== TASK ITEM ==
Scan the entries below. Return every line that includes "English".

(Document images with source code)
***
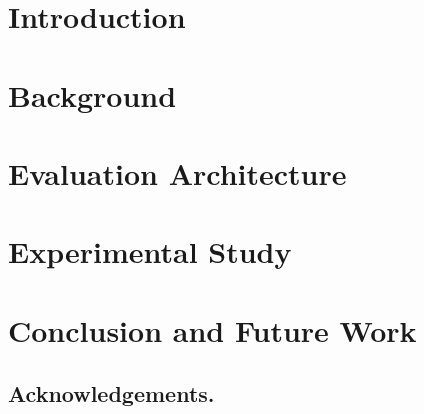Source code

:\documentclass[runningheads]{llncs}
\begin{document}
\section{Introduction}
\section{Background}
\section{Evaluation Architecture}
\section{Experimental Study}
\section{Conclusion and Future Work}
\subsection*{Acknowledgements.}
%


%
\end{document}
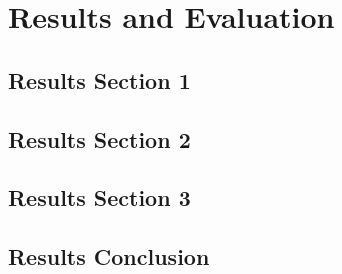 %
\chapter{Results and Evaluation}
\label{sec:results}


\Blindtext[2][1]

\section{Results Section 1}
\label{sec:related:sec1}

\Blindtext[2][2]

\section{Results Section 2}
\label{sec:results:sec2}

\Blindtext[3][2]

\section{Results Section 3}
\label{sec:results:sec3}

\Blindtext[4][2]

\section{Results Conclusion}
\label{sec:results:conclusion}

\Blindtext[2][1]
***
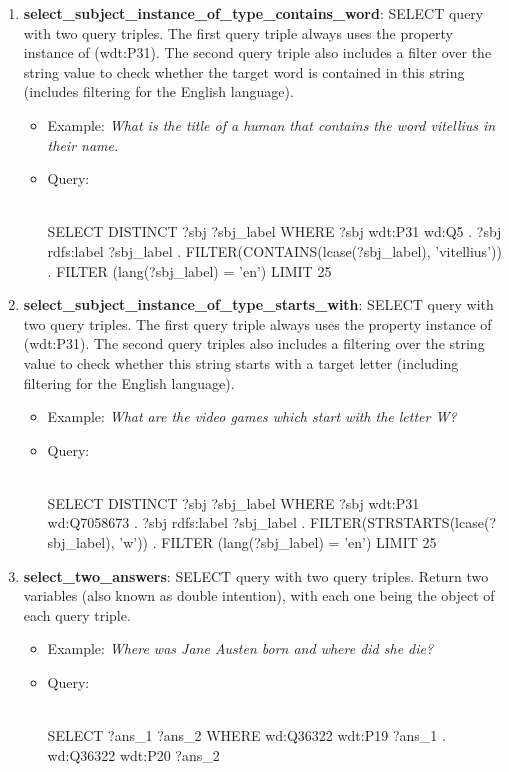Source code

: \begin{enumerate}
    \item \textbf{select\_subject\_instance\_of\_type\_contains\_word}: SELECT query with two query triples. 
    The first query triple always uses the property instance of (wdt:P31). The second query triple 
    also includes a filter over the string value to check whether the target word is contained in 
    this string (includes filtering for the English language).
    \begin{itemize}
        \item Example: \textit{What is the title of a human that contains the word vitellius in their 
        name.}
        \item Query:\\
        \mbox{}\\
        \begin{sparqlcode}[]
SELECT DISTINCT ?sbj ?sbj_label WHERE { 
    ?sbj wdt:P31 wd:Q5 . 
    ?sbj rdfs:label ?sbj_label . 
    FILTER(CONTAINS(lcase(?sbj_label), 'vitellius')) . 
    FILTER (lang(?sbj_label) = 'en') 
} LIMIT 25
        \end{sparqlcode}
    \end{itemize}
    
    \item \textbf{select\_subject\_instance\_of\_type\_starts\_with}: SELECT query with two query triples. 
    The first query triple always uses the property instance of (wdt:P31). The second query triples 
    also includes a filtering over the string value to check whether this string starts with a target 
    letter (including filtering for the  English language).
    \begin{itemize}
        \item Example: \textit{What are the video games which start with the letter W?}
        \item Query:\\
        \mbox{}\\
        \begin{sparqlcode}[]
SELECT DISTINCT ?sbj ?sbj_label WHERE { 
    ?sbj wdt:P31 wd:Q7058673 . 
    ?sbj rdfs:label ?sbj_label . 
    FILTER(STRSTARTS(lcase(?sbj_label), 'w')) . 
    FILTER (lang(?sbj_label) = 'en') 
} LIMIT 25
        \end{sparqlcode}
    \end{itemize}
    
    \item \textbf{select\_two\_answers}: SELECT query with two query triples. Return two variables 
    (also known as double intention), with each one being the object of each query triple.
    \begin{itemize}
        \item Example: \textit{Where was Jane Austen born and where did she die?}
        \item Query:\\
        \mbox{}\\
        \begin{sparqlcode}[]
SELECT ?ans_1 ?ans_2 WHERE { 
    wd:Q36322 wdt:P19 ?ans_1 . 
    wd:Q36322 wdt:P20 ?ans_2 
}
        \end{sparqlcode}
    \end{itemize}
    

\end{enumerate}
***
== TASK ANSWER ==
    this string (includes filtering for the English language).
    letter (including filtering for the  English language).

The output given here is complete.